DATA EXTRACTS:
== Segment start ==
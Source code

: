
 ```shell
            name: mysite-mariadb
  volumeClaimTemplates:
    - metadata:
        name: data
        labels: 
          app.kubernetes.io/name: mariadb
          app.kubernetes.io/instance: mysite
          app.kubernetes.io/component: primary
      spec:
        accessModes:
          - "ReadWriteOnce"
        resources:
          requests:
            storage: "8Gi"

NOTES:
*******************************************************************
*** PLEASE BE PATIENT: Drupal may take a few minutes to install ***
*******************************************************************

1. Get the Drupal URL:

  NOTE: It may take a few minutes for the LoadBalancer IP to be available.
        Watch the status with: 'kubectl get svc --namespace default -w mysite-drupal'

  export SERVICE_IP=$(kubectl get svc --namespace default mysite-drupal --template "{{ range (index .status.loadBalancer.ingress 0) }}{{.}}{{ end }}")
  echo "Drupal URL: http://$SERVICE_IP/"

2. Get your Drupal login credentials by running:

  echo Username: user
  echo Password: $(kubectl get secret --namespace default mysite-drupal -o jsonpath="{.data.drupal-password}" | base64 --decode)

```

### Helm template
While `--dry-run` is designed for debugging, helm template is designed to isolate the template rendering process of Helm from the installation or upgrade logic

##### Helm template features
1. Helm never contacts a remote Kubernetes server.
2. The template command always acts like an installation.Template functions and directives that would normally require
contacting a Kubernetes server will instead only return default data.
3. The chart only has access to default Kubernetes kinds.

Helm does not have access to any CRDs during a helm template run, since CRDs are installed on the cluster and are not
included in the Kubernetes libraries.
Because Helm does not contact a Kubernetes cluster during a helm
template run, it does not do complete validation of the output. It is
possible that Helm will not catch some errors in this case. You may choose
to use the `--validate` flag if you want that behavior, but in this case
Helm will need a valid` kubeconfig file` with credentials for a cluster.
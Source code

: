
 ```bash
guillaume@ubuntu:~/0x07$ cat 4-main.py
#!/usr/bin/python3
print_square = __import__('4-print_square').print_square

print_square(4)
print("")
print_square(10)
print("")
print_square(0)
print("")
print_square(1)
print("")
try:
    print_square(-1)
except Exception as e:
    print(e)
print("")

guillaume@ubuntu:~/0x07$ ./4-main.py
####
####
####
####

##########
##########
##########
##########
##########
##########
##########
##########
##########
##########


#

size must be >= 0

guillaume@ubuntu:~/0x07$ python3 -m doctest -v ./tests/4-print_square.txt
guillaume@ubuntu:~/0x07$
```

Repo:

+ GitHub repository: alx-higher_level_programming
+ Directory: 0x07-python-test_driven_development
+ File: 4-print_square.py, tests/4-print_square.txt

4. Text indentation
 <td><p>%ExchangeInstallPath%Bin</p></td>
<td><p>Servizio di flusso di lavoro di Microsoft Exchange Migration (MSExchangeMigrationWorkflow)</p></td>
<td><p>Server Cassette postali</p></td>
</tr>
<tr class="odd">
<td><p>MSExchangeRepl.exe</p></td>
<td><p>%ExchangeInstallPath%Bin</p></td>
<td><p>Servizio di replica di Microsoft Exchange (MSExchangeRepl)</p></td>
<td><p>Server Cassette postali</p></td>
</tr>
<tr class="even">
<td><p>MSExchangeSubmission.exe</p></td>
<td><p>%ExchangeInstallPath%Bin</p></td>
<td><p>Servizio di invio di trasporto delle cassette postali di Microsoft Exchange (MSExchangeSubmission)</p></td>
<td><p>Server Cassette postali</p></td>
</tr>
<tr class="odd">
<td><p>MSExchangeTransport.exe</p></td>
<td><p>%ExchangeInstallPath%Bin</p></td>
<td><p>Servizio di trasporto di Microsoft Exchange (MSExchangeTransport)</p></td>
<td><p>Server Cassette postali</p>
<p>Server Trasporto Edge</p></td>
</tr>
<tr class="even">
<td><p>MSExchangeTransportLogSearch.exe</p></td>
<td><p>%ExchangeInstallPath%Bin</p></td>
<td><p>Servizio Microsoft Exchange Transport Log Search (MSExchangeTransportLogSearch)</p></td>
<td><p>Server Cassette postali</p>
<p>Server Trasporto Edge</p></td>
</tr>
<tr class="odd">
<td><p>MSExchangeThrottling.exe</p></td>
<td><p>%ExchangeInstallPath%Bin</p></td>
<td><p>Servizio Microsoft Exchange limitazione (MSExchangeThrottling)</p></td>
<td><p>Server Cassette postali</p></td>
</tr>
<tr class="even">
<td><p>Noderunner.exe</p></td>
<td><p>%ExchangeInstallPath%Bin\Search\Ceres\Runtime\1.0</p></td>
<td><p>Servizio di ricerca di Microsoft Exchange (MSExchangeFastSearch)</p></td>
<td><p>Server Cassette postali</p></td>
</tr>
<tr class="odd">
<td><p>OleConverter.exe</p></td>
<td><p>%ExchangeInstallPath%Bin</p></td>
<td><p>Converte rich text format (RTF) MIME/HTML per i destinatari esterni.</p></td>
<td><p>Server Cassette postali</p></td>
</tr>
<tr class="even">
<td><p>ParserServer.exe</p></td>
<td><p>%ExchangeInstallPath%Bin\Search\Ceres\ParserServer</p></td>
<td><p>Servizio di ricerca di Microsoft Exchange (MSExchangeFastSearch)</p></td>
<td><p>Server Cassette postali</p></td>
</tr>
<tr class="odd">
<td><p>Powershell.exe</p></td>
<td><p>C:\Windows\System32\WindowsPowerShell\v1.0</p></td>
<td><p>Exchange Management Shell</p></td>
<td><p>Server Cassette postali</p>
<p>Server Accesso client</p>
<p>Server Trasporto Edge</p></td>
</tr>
== Segment end ==
PROBLEM TO SOLVE:
Check each line of the material for the string "Servizio" and state how many lines contain it, with only the number as the answer.

ANSWER FOR THIS EXERCISE:
8